Enabling people to build neat devices & alternatives can generate net new demand, open markets. But people need access to dev tools & chips at reasonable prices with low barriers, and they need software support to build on top of. For a long time the whole universe of making connected devices of any kind has been deeply foreboding, filled with barriers everywhere, and that's finally getting a little better. Buying chips is, however, still really really really hard.
Android themselves getting to be more up streamed & less special stack is another slow burning change that I think will help their platform. Chromebook doing Android apps is a genetic infusion of possibility into a kind of sterile corporate ware os, bridges a gross gap. Android is still distinctly Android & uninterested, but at least there's some technical possibility of hybridization that's now starting.

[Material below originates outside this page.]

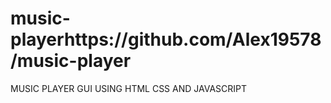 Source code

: # music-playerhttps://github.com/Alex19578/music-player
MUSIC PLAYER GUI USING HTML CSS AND JAVASCRIPT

It'll never happen because they won't be able to agree on which cloud these backend services will sit in.
What? No it doesn't. Which Android devs are building hundreds of versions of the same app? Who is this guy?
>> We know many software developers who insist on using an Android phone out of principal, but their green message bubbles stand out as exceptions
Oh right, someone who thinks America is the whole world. The green iMessage bubble and all the madness it leads to is a US specific problem. Nobody I know cares about iMessage at all.
>> Consumers, especially young consumers (aka customers of the future) prefer iOS by wide margins.
No they don't. Android dominates with 70% market share. Even in America iOS is only ~60% market share, which is not a "wide margin".
>> The result is that iOS users monetize for app developers much, much better than Android users
Yes because young people are famous for their abundance of spare cash. Eyeroll.
No. You build one version; this is the premise behind the VM environment that runs your code, which is "write once, run everywhere". If you depend on system APIs only provided by Google or Amazon, you have an additional version for each system that exclusively provides those APIs.
> consumers face a bewildering array of user interfaces.
Not in the apps themselves. Conflating the system UI with the app UI?
> They have made no real effort to fix the root problems – especially around fragmentation, security and privacy.
I'll push back on this without expending too much effort: Treble, Mainline, and the new Privacy Sandbox are actual efforts that have improved things on the security/privacy front. AndroidX makes fragmentation a non-issue beyond the most esoteric of app requirements.
> Google should make Android truly open source.
I mean, I am able to submit patches to AOSP and AndroidX, have them reviewed, and merged. There are uncountable AOSP forks out there. I'm just not sure how much more open-source you can get? Unless you mean "open governance", which I could get behind.